Il riferimento è alla discussione in inglese.
Credit has an important role to play in a properly functioning economy. Credit serves as the "bridge" between future consumption and potential present-day production. Without credit, that potential production and therefore future consumption may never be realised.
Let's think of a very simple economy consisting of a successful farmer and a young unemployed man. In this economy, there is no bank and there is no money.
Let's say the young man learns a new skill, making furniture from wood. However, he needs money to buy the wood and tools to make the furniture before he can sell them. The farmer has a forest on his land as well as tools that can be used to make furniture.

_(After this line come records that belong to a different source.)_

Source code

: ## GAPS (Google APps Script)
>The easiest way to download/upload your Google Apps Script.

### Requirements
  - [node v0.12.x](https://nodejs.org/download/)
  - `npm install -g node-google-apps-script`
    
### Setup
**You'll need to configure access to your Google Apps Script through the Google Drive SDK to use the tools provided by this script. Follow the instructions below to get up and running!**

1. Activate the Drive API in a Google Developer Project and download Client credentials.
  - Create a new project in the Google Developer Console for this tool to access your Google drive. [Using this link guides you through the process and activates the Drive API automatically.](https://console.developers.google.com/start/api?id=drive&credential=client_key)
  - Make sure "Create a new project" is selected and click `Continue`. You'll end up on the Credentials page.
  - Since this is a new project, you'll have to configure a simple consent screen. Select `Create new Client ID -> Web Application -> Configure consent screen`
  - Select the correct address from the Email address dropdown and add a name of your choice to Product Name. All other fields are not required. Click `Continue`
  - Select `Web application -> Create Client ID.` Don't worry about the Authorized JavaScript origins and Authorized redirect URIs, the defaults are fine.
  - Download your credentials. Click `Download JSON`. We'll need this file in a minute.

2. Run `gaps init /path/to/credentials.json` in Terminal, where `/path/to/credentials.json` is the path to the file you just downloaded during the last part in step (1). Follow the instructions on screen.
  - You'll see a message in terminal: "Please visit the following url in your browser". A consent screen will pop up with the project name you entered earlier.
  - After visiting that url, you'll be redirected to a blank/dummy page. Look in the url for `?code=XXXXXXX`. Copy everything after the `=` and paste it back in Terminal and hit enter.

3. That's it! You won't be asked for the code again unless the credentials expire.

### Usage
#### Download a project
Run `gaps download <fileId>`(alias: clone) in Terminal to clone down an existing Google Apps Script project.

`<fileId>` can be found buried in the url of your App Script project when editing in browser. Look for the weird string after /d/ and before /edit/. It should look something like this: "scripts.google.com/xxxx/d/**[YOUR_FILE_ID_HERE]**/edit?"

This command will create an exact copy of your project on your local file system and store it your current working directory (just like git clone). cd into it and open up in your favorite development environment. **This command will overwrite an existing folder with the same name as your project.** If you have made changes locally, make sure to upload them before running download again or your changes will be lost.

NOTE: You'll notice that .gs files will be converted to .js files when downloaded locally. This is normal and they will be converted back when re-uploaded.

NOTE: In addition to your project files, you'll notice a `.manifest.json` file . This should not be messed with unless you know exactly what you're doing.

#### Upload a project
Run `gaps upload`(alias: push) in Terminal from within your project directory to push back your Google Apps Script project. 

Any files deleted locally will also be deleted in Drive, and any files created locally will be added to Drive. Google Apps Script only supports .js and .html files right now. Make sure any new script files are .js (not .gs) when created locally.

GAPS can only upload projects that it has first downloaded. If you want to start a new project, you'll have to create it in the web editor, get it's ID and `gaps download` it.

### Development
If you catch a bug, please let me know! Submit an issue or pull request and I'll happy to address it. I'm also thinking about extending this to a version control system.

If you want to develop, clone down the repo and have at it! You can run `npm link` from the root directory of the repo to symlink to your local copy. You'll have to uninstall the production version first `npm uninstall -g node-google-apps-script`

So, the young man enters into an agreement with the farmer. If the farmer allows him to chop down some of his trees for wood and also gives him his tools, then the first batch of furniture he makes he will give to the farmer as payment.
In reality, the young man has taken out an IOU with a farmer and in a simple economy of this nature, a bank or an institution that keeps track and facilitates transactions like these is not needed. However, given the complexity of today's economy, comprising millions of economic participants and millions of such transactions, clearly a sophisticated third-party such as a bank would be required.

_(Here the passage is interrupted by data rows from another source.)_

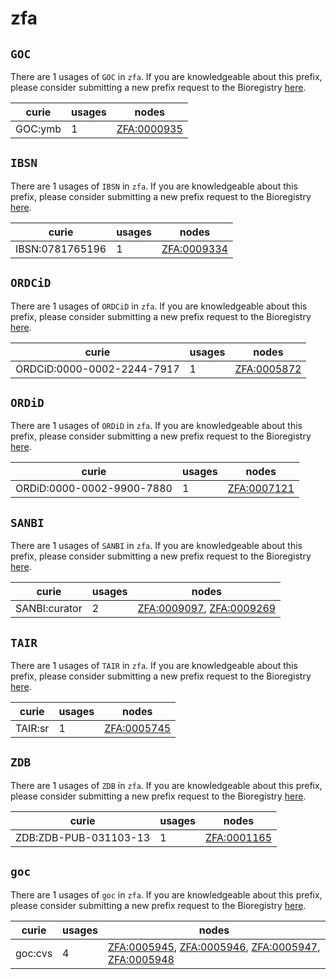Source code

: # zfa

## `GOC`

There are 1 usages of `GOC` in `zfa`.
If you are knowledgeable about this prefix, please consider submitting a new prefix
request to the Bioregistry [here](https://github.com/biopragmatics/bioregistry/issues/new?assignees=cthoyt&labels=New%2CPrefix&template=new-prefix.yml&title=%5BResource%5D%3A%20GOC).

| curie   |   usages | nodes                                                     |
|---------|----------|-----------------------------------------------------------|
| GOC:ymb |        1 | [ZFA:0000935](http://purl.obolibrary.org/obo/ZFA_0000935) |

## `IBSN`

There are 1 usages of `IBSN` in `zfa`.
If you are knowledgeable about this prefix, please consider submitting a new prefix
request to the Bioregistry [here](https://github.com/biopragmatics/bioregistry/issues/new?assignees=cthoyt&labels=New%2CPrefix&template=new-prefix.yml&title=%5BResource%5D%3A%20IBSN).

| curie           |   usages | nodes                                                     |
|-----------------|----------|-----------------------------------------------------------|
| IBSN:0781765196 |        1 | [ZFA:0009334](http://purl.obolibrary.org/obo/ZFA_0009334) |

## `ORDCiD`

There are 1 usages of `ORDCiD` in `zfa`.
If you are knowledgeable about this prefix, please consider submitting a new prefix
request to the Bioregistry [here](https://github.com/biopragmatics/bioregistry/issues/new?assignees=cthoyt&labels=New%2CPrefix&template=new-prefix.yml&title=%5BResource%5D%3A%20ORDCiD).

| curie                      |   usages | nodes                                                     |
|----------------------------|----------|-----------------------------------------------------------|
| ORDCiD:0000-0002-2244-7917 |        1 | [ZFA:0005872](http://purl.obolibrary.org/obo/ZFA_0005872) |

## `ORDiD`

There are 1 usages of `ORDiD` in `zfa`.
If you are knowledgeable about this prefix, please consider submitting a new prefix
request to the Bioregistry [here](https://github.com/biopragmatics/bioregistry/issues/new?assignees=cthoyt&labels=New%2CPrefix&template=new-prefix.yml&title=%5BResource%5D%3A%20ORDiD).

| curie                     |   usages | nodes                                                     |
|---------------------------|----------|-----------------------------------------------------------|
| ORDiD:0000-0002-9900-7880 |        1 | [ZFA:0007121](http://purl.obolibrary.org/obo/ZFA_0007121) |

## `SANBI`

There are 1 usages of `SANBI` in `zfa`.
If you are knowledgeable about this prefix, please consider submitting a new prefix
request to the Bioregistry [here](https://github.com/biopragmatics/bioregistry/issues/new?assignees=cthoyt&labels=New%2CPrefix&template=new-prefix.yml&title=%5BResource%5D%3A%20SANBI).

| curie         |   usages | nodes                                                                                                                |
|---------------|----------|----------------------------------------------------------------------------------------------------------------------|
| SANBI:curator |        2 | [ZFA:0009097](http://purl.obolibrary.org/obo/ZFA_0009097), [ZFA:0009269](http://purl.obolibrary.org/obo/ZFA_0009269) |

## `TAIR`

There are 1 usages of `TAIR` in `zfa`.
If you are knowledgeable about this prefix, please consider submitting a new prefix
request to the Bioregistry [here](https://github.com/biopragmatics/bioregistry/issues/new?assignees=cthoyt&labels=New%2CPrefix&template=new-prefix.yml&title=%5BResource%5D%3A%20TAIR).

| curie   |   usages | nodes                                                     |
|---------|----------|-----------------------------------------------------------|
| TAIR:sr |        1 | [ZFA:0005745](http://purl.obolibrary.org/obo/ZFA_0005745) |

## `ZDB`

There are 1 usages of `ZDB` in `zfa`.
If you are knowledgeable about this prefix, please consider submitting a new prefix
request to the Bioregistry [here](https://github.com/biopragmatics/bioregistry/issues/new?assignees=cthoyt&labels=New%2CPrefix&template=new-prefix.yml&title=%5BResource%5D%3A%20ZDB).

| curie                 |   usages | nodes                                                     |
|-----------------------|----------|-----------------------------------------------------------|
| ZDB:ZDB-PUB-031103-13 |        1 | [ZFA:0001165](http://purl.obolibrary.org/obo/ZFA_0001165) |

## `goc`

There are 1 usages of `goc` in `zfa`.
If you are knowledgeable about this prefix, please consider submitting a new prefix
request to the Bioregistry [here](https://github.com/biopragmatics/bioregistry/issues/new?assignees=cthoyt&labels=New%2CPrefix&template=new-prefix.yml&title=%5BResource%5D%3A%20goc).

| curie   |   usages | nodes                                                                                                                                                                                                                                      |
|---------|----------|--------------------------------------------------------------------------------------------------------------------------------------------------------------------------------------------------------------------------------------------|
| goc:cvs |        4 | [ZFA:0005945](http://purl.obolibrary.org/obo/ZFA_0005945), [ZFA:0005946](http://purl.obolibrary.org/obo/ZFA_0005946), [ZFA:0005947](http://purl.obolibrary.org/obo/ZFA_0005947), [ZFA:0005948](http://purl.obolibrary.org/obo/ZFA_0005948) |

If we introduced a bank in the above simple economy, then the transaction between the farmer and young man would have perhaps looked like this.
The young man would have approached the bank for a loan, and lets say the bank issues an IOU which due to state decree, has to be accepted as money or as medium of exchange. Let's say for argument's sake this IOU has a notional value of 100.

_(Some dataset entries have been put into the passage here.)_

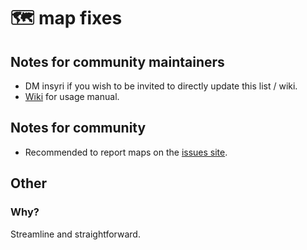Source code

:# 🗺 map fixes
## Notes for community maintainers

- DM insyri if you wish to be invited to directly update this list / wiki.
- [Wiki](https://github.com/rsource-open-source/map-fixes/wiki) for usage manual.

## Notes for community

- Recommended to report maps on the [issues site](https://issues.strafes.net/client/index.php#/folders/14/issues).

## Other
### Why?
Streamline and straightforward.
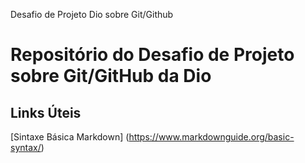 Desafio de Projeto Dio sobre Git/Github  
# Repositório do Desafio de Projeto sobre Git/GitHub da Dio 

## Links Úteis
[Sintaxe Básica Markdown] 
(https://www.markdownguide.org/basic-syntax/)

The young man approaches the farmer and pays him with the IOU of 100 for the wood and tools. Later on when the young man has completed the furniture, he goes back to the farmer and sells his furniture for the 100 IOU. As you can see, this is for all intents achieving the same economic outcome as when the young man approached the farmer directly and entered into an agreement with him.
The young man can then repay his loan to the bank or perhaps he goes back to the farmer and buys vegetables to eat worth half of the IOU or 50. The young man then agrees to pay off half his loan at the bank. Let's say we now have a new individual who suddenly enters this economy. This person is an accountant and offers his services to the farmer who needs to keep track of all his transactions, etc. The farmer agrees to pay this individual the IOU of 50 he has for these services.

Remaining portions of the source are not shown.